[파이썬] Gensim MmCorpus 사용

Gensim is a widely used library in Natural Language Processing (NLP) for topic modeling, document similarity, and other text processing tasks. One of the key components in Gensim is the MmCorpus module, which is used for storing and efficiently accessing large corpora of text documents.

What is MmCorpus?

MmCorpus stands for Matrix Market Corpus. It is a file format used to store large document collections in a compressed manner, making it memory-friendly for processing. In Gensim, MmCorpus is represented using the MmCorpus class. It allows you to load and save corpus data, perform efficient streaming of documents, and interact with the corpus in a memory-efficient way.

Usage of MmCorpus

To use MmCorpus in your Python code, first, you need to install Gensim using pip:

pip install gensim

Once installed, you can import the necessary modules and start using MmCorpus:

from gensim import corpora, models

# Load the MmCorpus
corpus = corpora.MmCorpus('path/to/your/corpus.mm')

# Iterate over the documents in the corpus
for doc in corpus:
    # Process the document
    # ...
    pass

# Save the MmCorpus
corpora.MmCorpus.serialize('path/to/save/corpus.mm', corpus)

In the code snippet above, we first import the necessary modules from Gensim. Then, we load the MmCorpus using the corpora.MmCorpus class by providing the path to the corpus file. We can then iterate over the documents in the corpus using a simple for loop.

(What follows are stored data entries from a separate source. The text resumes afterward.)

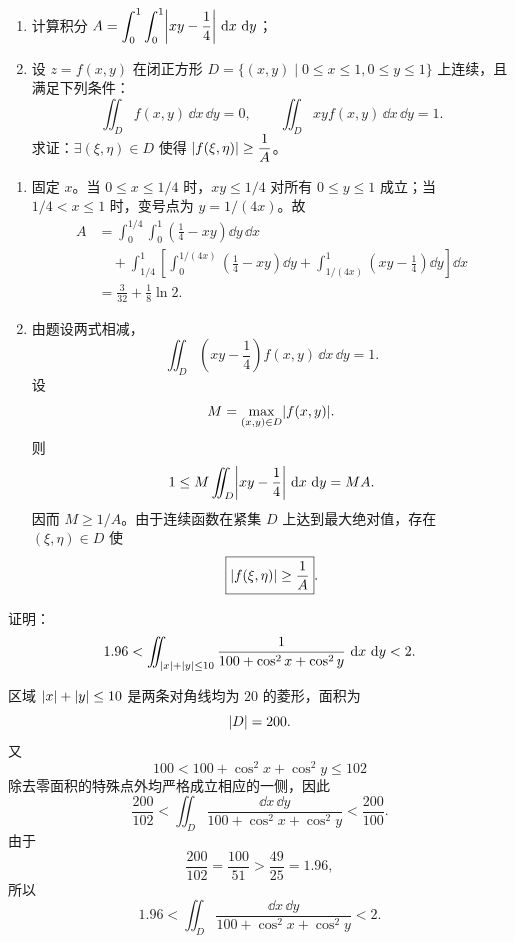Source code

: \begin{xreferenceproblem}[3]
\begin{enumerate}[label=(\arabic*)]
    \item 计算积分 $\displaystyle A=\int_0^1\int_0^1\abs*{xy-\frac14}\,\dd x\,\dd y$；
    \item 设 $z=f(x,y)$ 在闭正方形 $D=\{(x,y)\mid0\le x\le1,0\le y\le1\}$ 上连续，且满足下列条件：
    \[
      \iint_D f(x,y)\,\dd x\,\dd y=0,
      \qquad
      \iint_D xyf(x,y)\,\dd x\,\dd y=1.
    \]
    求证：$\exists(\xi,\eta)\in D$ 使得 $\abs{f(\xi,\eta)}\ge\dfrac1A$。
  \end{enumerate}
\end{xreferenceproblem}
\begin{xsolution}
\begin{enumerate}[label=(\arabic*)]
  \item 固定 $x$。当 $0\le x\le1/4$ 时，$xy\le1/4$ 对所有 $0\le y\le1$ 成立；当 $1/4<x\le1$ 时，变号点为 $y=1/(4x)$。故
  \begin{align*}
    A&=\int_0^{1/4}\int_0^1\left(\frac14-xy\right)\dd y\,\dd x\\
     &\quad+\int_{1/4}^1\left[
      \int_0^{1/(4x)}\left(\frac14-xy\right)\dd y
      +\int_{1/(4x)}^1\left(xy-\frac14\right)\dd y
    \right]\dd x\\
    &=\boxed{\frac3{32}+\frac18\ln2}.
  \end{align*}

  \item 由题设两式相减，
  \[
    \iint_D\left(xy-\frac14\right)f(x,y)\,\dd x\,\dd y=1.
  \]
  设
  \[
    M=\max_{(x,y)\in D}\abs{f(x,y)}.
  \]
  则
  \[
    1\le M\iint_D\abs*{xy-\frac14}\,\dd x\,\dd y=MA.
  \]
  因而 $M\ge1/A$。由于连续函数在紧集 $D$ 上达到最大绝对值，存在 $(\xi,\eta)\in D$ 使
  \[
    \boxed{\abs{f(\xi,\eta)}\ge\frac1A}.
  \]
\end{enumerate}
\end{xsolution}


\begin{xreferenceproblem}[4]
证明：
  \[
    1.96<\iint_{\abs{x}+\abs{y}\le10}\frac1{100+\cos^2x+\cos^2y}\,\dd x\,\dd y<2.
  \]
\end{xreferenceproblem}
\begin{xsolution}
区域 $\abs{x}+\abs{y}\le10$ 是两条对角线均为 $20$ 的菱形，面积为
\[
  \abs{D}=200.
\]
又
\[
  100<100+\cos^2x+\cos^2y\le102
\]
除去零面积的特殊点外均严格成立相应的一侧，因此
\[
  \frac{200}{102}<
  \iint_D\frac{\dd x\,\dd y}{100+\cos^2x+\cos^2y}
  <\frac{200}{100}.
\]
由于
\[
  \frac{200}{102}=\frac{100}{51}>\frac{49}{25}=1.96,
\]
所以
\[
  \boxed{1.96<\iint_D\frac{\dd x\,\dd y}{100+\cos^2x+\cos^2y}<2}.
\]
\end{xsolution}


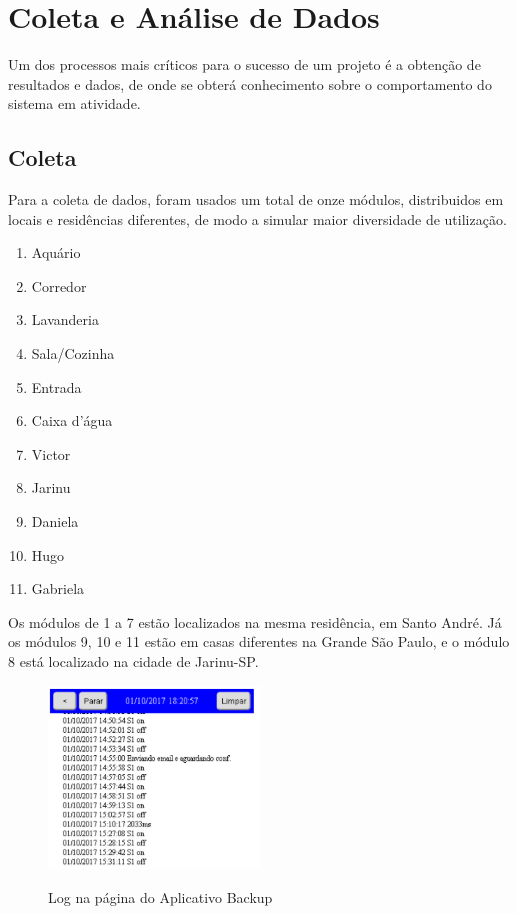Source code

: \chapter{Coleta e Análise de Dados}

Um dos processos mais críticos para o sucesso de um projeto é a obtenção de resultados e dados, de onde se obterá conhecimento sobre o comportamento do sistema em atividade.

\section{Coleta}

Para a coleta de dados, foram usados um total de onze módulos, distribuidos em locais e residências diferentes, de modo a simular maior diversidade de utilização.

\begin{enumerate}
	\item Aquário
	\item Corredor
	\item Lavanderia
	\item Sala/Cozinha
	\item Entrada
	\item Caixa d’água
	\item Victor
	\item Jarinu
	\item Daniela
	\item Hugo
	\item Gabriela
\end{enumerate}

Os módulos de 1 a 7 estão localizados na mesma residência, em Santo André. Já os módulos 9, 10 e 11 estão em casas diferentes na Grande São Paulo, e o módulo 8 está localizado na cidade de Jarinu-SP.

\begin{figure}[H]
	\centering
	\caption{Log na página do Aplicativo Backup}
	\includegraphics[width=0.5\textwidth]{logAppBackup}
	\label{fig:logAppBackup}
\end{figure}

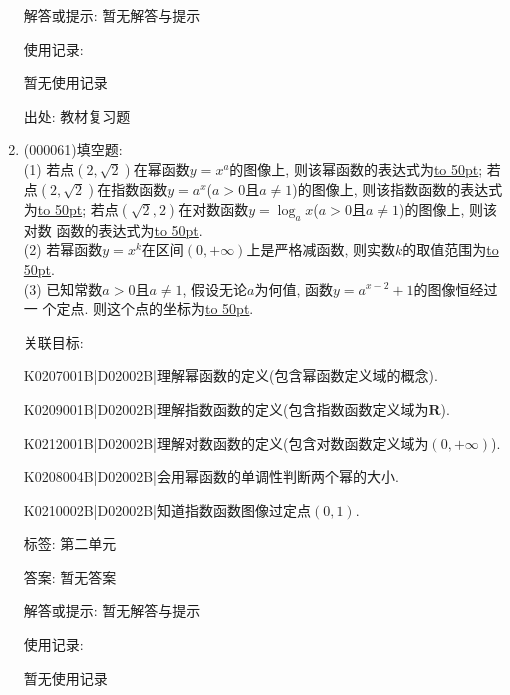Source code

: \documentclass[10pt,a4paper]{article}
\newcommand{\blank}[1]{\underline{\hbox to #1pt{}}}
\begin{document}
\begin{enumerate}[1.]
解答或提示: 暂无解答与提示

使用记录:

暂无使用记录


出处: 教材复习题
\item { (000061)}填空题:\\
(1) 若点$(2, \sqrt 2)$在幂函数$y=x^a$的图像上, 则该幂函数的表达式为\blank{50}; 若点$(2, \sqrt 2)$在指数函数$y=a^x$($a>0$且$a\ne 1$)的图像上, 则该指数函数的表达式为\blank{50}; 若点$(\sqrt 2, 2)$在对数函数$y=\log_a x$($a>0$且$a\ne 1$)的图像上, 则该对数
函数的表达式为\blank{50}.\\
(2) 若幂函数$y=x^k$在区间$(0, +\infty)$上是严格减函数, 则实数$k$的取值范围为\blank{50}.\\
(3) 已知常数$a>0$且$a\ne 1$, 假设无论$a$为何值, 函数$y=a^{x-2}+1$的图像恒经过一
个定点. 则这个点的坐标为\blank{50}.


关联目标:

K0207001B|D02002B|理解幂函数的定义(包含幂函数定义域的概念).

K0209001B|D02002B|理解指数函数的定义(包含指数函数定义域为$\mathbf{R}$).

K0212001B|D02002B|理解对数函数的定义(包含对数函数定义域为$(0,+\infty)$).

K0208004B|D02002B|会用幂函数的单调性判断两个幂的大小.

K0210002B|D02002B|知道指数函数图像过定点$(0,1)$.



标签: 第二单元

答案: 暂无答案

解答或提示: 暂无解答与提示

使用记录:

暂无使用记录



\end{enumerate}
\end{document}
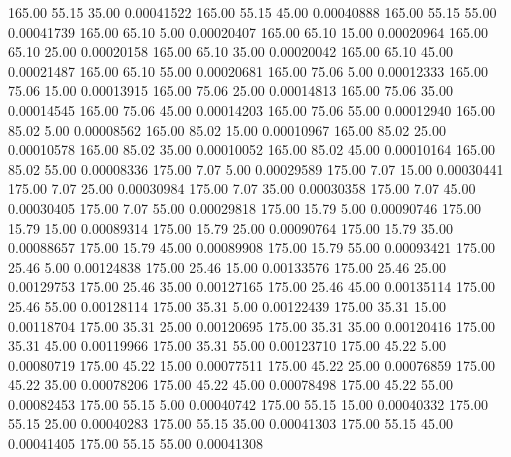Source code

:     165.00     55.15     35.00     0.00041522
    165.00     55.15     45.00     0.00040888
    165.00     55.15     55.00     0.00041739
    165.00     65.10      5.00     0.00020407
    165.00     65.10     15.00     0.00020964
    165.00     65.10     25.00     0.00020158
    165.00     65.10     35.00     0.00020042
    165.00     65.10     45.00     0.00021487
    165.00     65.10     55.00     0.00020681
    165.00     75.06      5.00     0.00012333
    165.00     75.06     15.00     0.00013915
    165.00     75.06     25.00     0.00014813
    165.00     75.06     35.00     0.00014545
    165.00     75.06     45.00     0.00014203
    165.00     75.06     55.00     0.00012940
    165.00     85.02      5.00     0.00008562
    165.00     85.02     15.00     0.00010967
    165.00     85.02     25.00     0.00010578
    165.00     85.02     35.00     0.00010052
    165.00     85.02     45.00     0.00010164
    165.00     85.02     55.00     0.00008336
    175.00      7.07      5.00     0.00029589
    175.00      7.07     15.00     0.00030441
    175.00      7.07     25.00     0.00030984
    175.00      7.07     35.00     0.00030358
    175.00      7.07     45.00     0.00030405
    175.00      7.07     55.00     0.00029818
    175.00     15.79      5.00     0.00090746
    175.00     15.79     15.00     0.00089314
    175.00     15.79     25.00     0.00090764
    175.00     15.79     35.00     0.00088657
    175.00     15.79     45.00     0.00089908
    175.00     15.79     55.00     0.00093421
    175.00     25.46      5.00     0.00124838
    175.00     25.46     15.00     0.00133576
    175.00     25.46     25.00     0.00129753
    175.00     25.46     35.00     0.00127165
    175.00     25.46     45.00     0.00135114
    175.00     25.46     55.00     0.00128114
    175.00     35.31      5.00     0.00122439
    175.00     35.31     15.00     0.00118704
    175.00     35.31     25.00     0.00120695
    175.00     35.31     35.00     0.00120416
    175.00     35.31     45.00     0.00119966
    175.00     35.31     55.00     0.00123710
    175.00     45.22      5.00     0.00080719
    175.00     45.22     15.00     0.00077511
    175.00     45.22     25.00     0.00076859
    175.00     45.22     35.00     0.00078206
    175.00     45.22     45.00     0.00078498
    175.00     45.22     55.00     0.00082453
    175.00     55.15      5.00     0.00040742
    175.00     55.15     15.00     0.00040332
    175.00     55.15     25.00     0.00040283
    175.00     55.15     35.00     0.00041303
    175.00     55.15     45.00     0.00041405
    175.00     55.15     55.00     0.00041308
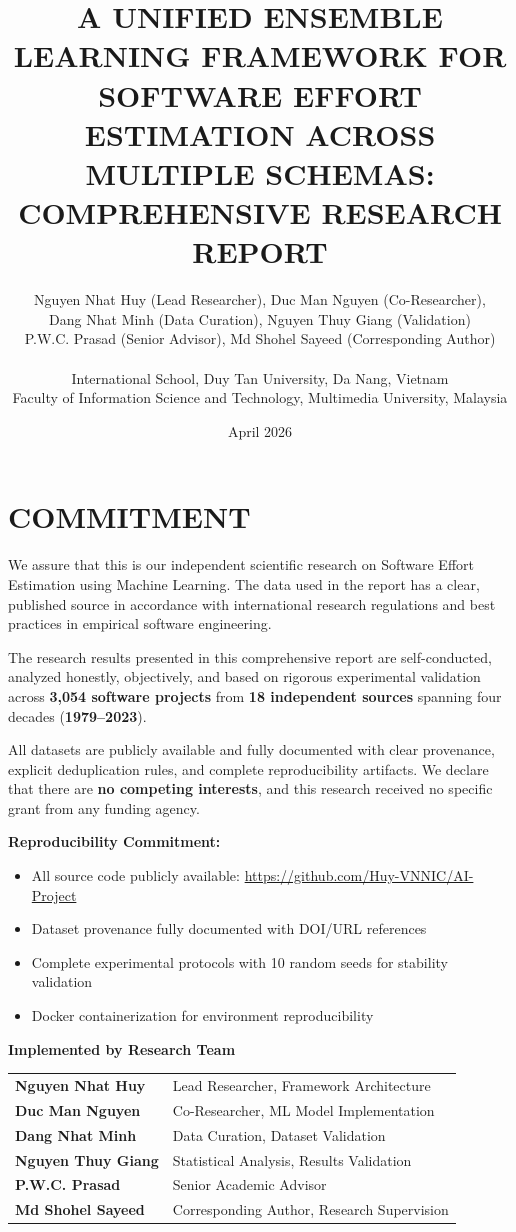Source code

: \documentclass[11pt,a4paper]{article}
\title{\textbf{A UNIFIED ENSEMBLE LEARNING FRAMEWORK FOR\\SOFTWARE EFFORT ESTIMATION ACROSS MULTIPLE SCHEMAS:\\COMPREHENSIVE RESEARCH REPORT}}
\author{
Nguyen Nhat Huy (Lead Researcher), Duc Man Nguyen (Co-Researcher),\\ 
Dang Nhat Minh (Data Curation), Nguyen Thuy Giang (Validation)\\
P.W.C. Prasad (Senior Advisor), Md Shohel Sayeed (Corresponding Author)\\
\\
\small International School, Duy Tan University, Da Nang, Vietnam\\
\small Faculty of Information Science and Technology, Multimedia University, Malaysia
}
\date{April 2026}
\begin{document}
\maketitle
\thispagestyle{empty}

\newpage
\section*{COMMITMENT}

We assure that this is our independent scientific research on Software Effort Estimation using Machine Learning. The data used in the report has a clear, published source in accordance with international research regulations and best practices in empirical software engineering.

The research results presented in this comprehensive report are self-conducted, analyzed honestly, objectively, and based on rigorous experimental validation across \textbf{3,054 software projects} from \textbf{18 independent sources} spanning four decades (\textbf{1979--2023}).

All datasets are publicly available and fully documented with clear provenance, explicit deduplication rules, and complete reproducibility artifacts. We declare that there are \textbf{no competing interests}, and this research received no specific grant from any funding agency.

\textbf{Reproducibility Commitment:}
\begin{itemize}
    \item All source code publicly available: \url{https://github.com/Huy-VNNIC/AI-Project}
    \item Dataset provenance fully documented with DOI/URL references
    \item Complete experimental protocols with 10 random seeds for stability validation
    \item Docker containerization for environment reproducibility
\end{itemize}

\vspace{2cm}

\noindent \textbf{Implemented by Research Team}\\
\vspace{0.5cm}

\begin{tabular}{ll}
\textbf{Nguyen Nhat Huy} & Lead Researcher, Framework Architecture \\
\textbf{Duc Man Nguyen} & Co-Researcher, ML Model Implementation \\
\textbf{Dang Nhat Minh} & Data Curation, Dataset Validation \\
\textbf{Nguyen Thuy Giang} & Statistical Analysis, Results Validation \\
\textbf{P.W.C. Prasad} & Senior Academic Advisor \\
\textbf{Md Shohel Sayeed} & Corresponding Author, Research Supervision \\
\end{tabular}
\end{document}
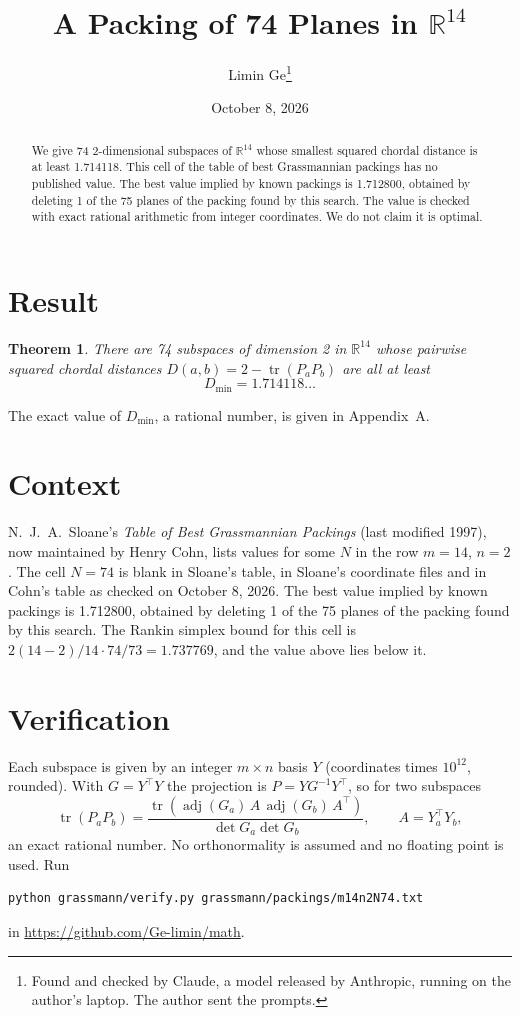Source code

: \documentclass[11pt,a4paper]{article}
\title{A Packing of 74 Planes in $\mathbb{R}^{14}$}
\author{Limin Ge\thanks{Found and checked by Claude, a model released by Anthropic, running on the author's laptop. The author sent the prompts.}}
\date{October 8, 2026}
\newtheorem*{theorem}{Theorem}
\begin{document}
\maketitle
\begin{abstract}
We give 74 2-dimensional subspaces of $\mathbb{R}^{14}$ whose smallest squared chordal distance is at least 1.714118. This cell of the table of best Grassmannian packings has no published value. The best value implied by known packings is 1.712800, obtained by deleting 1 of the 75 planes of the packing found by this search. The value is checked with exact rational arithmetic from integer coordinates. We do not claim it is optimal.
\end{abstract}

\section{Result}
\begin{theorem}
There are 74 subspaces of dimension 2 in $\mathbb{R}^{14}$ whose pairwise squared chordal distances $D(a,b) = 2 - \operatorname{tr}(P_aP_b)$ are all at least
\[ D_{\min} = 1.714118\ldots \]
\end{theorem}
The exact value of $D_{\min}$, a rational number, is given in Appendix~A.


\section{Context}
N.~J.~A.~Sloane's \emph{Table of Best Grassmannian Packings} (last modified 1997), now maintained by Henry Cohn, lists values for some $N$ in the row $m=14$, $n=2$. The cell $N=74$ is blank in Sloane's table, in Sloane's coordinate files and in Cohn's table as checked on October 8, 2026. The best value implied by known packings is 1.712800, obtained by deleting 1 of the 75 planes of the packing found by this search. The Rankin simplex bound for this cell is $2(14-2)/14\cdot 74/73 = 1.737769$, and the value above lies below it.


\section{Verification}
Each subspace is given by an integer $m\times n$ basis $Y$ (coordinates times $10^{12}$, rounded). With $G=Y^\top Y$ the projection is $P=YG^{-1}Y^\top$, so for two subspaces
\[ \operatorname{tr}(P_aP_b)=\frac{\operatorname{tr}(\operatorname{adj}(G_a)\,A\,\operatorname{adj}(G_b)\,A^\top)}{\det G_a\det G_b},\qquad A=Y_a^\top Y_b, \]
an exact rational number. No orthonormality is assumed and no floating point is used. Run
\begin{verbatim}
python grassmann/verify.py grassmann/packings/m14n2N74.txt
\end{verbatim}
in \url{https://github.com/Ge-limin/math}.
\end{document}
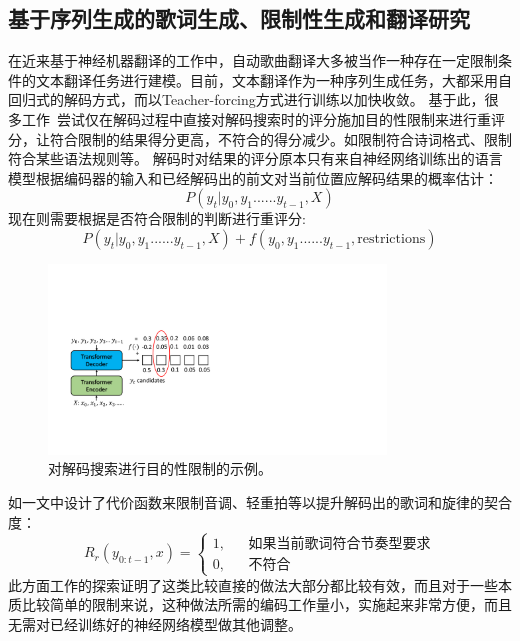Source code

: \subsection{基于序列生成的歌词生成、限制性生成和翻译研究}
在近来基于神经机器翻译的工作\citep{gagast}中，自动歌曲翻译大多被当作一种存在一定限制条件的文本翻译任务进行建模。目前，文本翻译作为一种序列生成任务，大都采用自回归式的解码方式，而以Teacher-forcing方式进行训练以加快收敛。
基于此，很多工作~\citep{hokamp-liu-2017-lexically,zou_controllable,relyme}尝试仅在解码过程中直接对解码搜索时的评分施加目的性限制来进行重评分，让符合限制的结果得分更高，不符合的得分减少。如限制符合诗词格式、限制符合某些语法规则等。
解码时对结果的评分原本只有来自神经网络训练出的语言模型根据编码器的输入和已经解码出的前文对当前位置应解码结果的概率估计：
\begin{equation}
  P(y_t|y_0,y_1......y_{t-1}, X)
\end{equation}
现在则需要根据是否符合限制的判断进行重评分:
\begin{equation}
  P(y_t|y_0,y_1......y_{t-1}, X)+f(y_0,y_1......y_{t-1}, \mbox{restrictions})
\end{equation}
\begin{figure}[ht]
  \centering
  \includegraphics[width=0.80\textwidth]{figure/related/decoded_constrain.pdf}
  \caption{对解码搜索进行目的性限制的示例。}
\end{figure}
如\citet{relyme}一文中设计了代价函数来限制音调、轻重拍等以提升解码出的歌词和旋律的契合度：
\begin{equation*}
  R_r(y_{0:t-1},x) = \left\{
  \begin{array}{rcl}
    1, & & {\mbox{如果当前歌词符合节奏型要求}} \\
    0, & & {\mbox{不符合}}
  \end{array}
  \right.
\end{equation*}
%
此方面工作的探索证明了这类比较直接的做法大部分都比较有效，而且对于一些本质比较简单的限制来说，这种做法所需的编码工作量小，实施起来非常方便，而且无需对已经训练好的神经网络模型做其他调整。

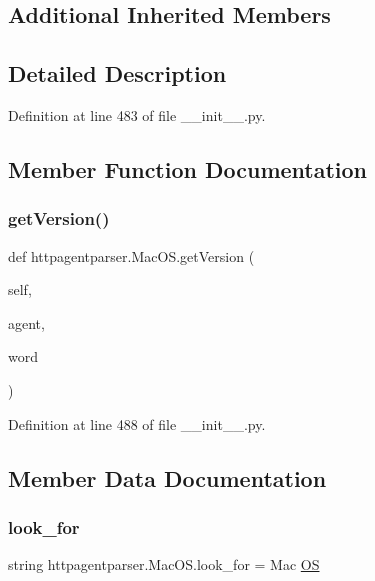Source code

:\subsection*{Additional Inherited Members}


\subsection{Detailed Description}


Definition at line 483 of file \+\_\+\+\_\+init\+\_\+\+\_\+.\+py.



\subsection{Member Function Documentation}
\hypertarget{classhttpagentparser_1_1_mac_o_s_ae088c256843ad145dc6ffa7acc35e99b}{}\label{classhttpagentparser_1_1_mac_o_s_ae088c256843ad145dc6ffa7acc35e99b} 
\subsubsection{\texorpdfstring{get\+Version()}{getVersion()}}
{\footnotesize\ttfamily def httpagentparser.\+Mac\+O\+S.\+get\+Version (\begin{DoxyParamCaption}\item[{}]{self,  }\item[{}]{agent,  }\item[{}]{word }\end{DoxyParamCaption})}



Definition at line 488 of file \+\_\+\+\_\+init\+\_\+\+\_\+.\+py.



\subsection{Member Data Documentation}
\hypertarget{classhttpagentparser_1_1_mac_o_s_ace9c37c9551d8c0ab5f95ff696c182e7}{}\label{classhttpagentparser_1_1_mac_o_s_ace9c37c9551d8c0ab5f95ff696c182e7} 
\subsubsection{\texorpdfstring{look\+\_\+for}{look\_for}}
{\footnotesize\ttfamily string httpagentparser.\+Mac\+O\+S.\+look\+\_\+for = \textquotesingle{}Mac \hyperlink{classhttpagentparser_1_1_o_s}{OS}\textquotesingle{}\hspace{0.3cm}{\ttfamily [static]}}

After processing the documents as needed, we can save the MmCorpus using the corpora.MmCorpus.serialize method by providing the path to save the corpus and the corpus object.

Advanced Usage

MmCorpus provides advanced features such as streaming, memory mapping, and tokenization. Here’s an example of using these features:

from gensim import corpora, models
from gensim.utils import tokenize

# Create a MmCorpus from tokenized documents
corpus = corpora.MmCorpus('path/to/your/corpus.mm', id2word=dictionary, tokenizer=tokenize)

# Use MmCorpus in a memory-mapped manner
corpus_mm = corpora.MmCorpus('path/to/your/corpus.mm', mmap='r')

# Stream documents from the corpus
streaming_corpus = corpora.MmCorpus('path/to/your/corpus.mm', streaming=True)

# Process documents from the streaming corpus
for doc in streaming_corpus:
    # Process the document
    # ...
    pass

In the above example, we create a MmCorpus from tokenized documents by passing the id2word parameter, which is a mapping of word IDs to words in the dictionary. We also specify a custom tokenizer using tokenize from gensim.utils module.

The corpus_mm object in the code snippet is a memory-mapped version of the MmCorpus. It allows efficient memory usage by only loading the necessary parts of the corpus into memory.

The streaming_corpus is created with the streaming=True parameter, which streams documents lazily instead of loading all of them into memory at once. This is useful when dealing with large corpora that cannot fit into memory.

Conclusion

In this blog post, we have explored the usage of Gensim’s MmCorpus module in Python. We learned about the benefits of MmCorpus for storing and accessing large text corpora efficiently. We also covered basic and advanced usage of MmCorpus, such as loading, saving, streaming, and memory mapping.

Using MmCorpus in your NLP projects can greatly improve the memory efficiency and performance when working with large document collections.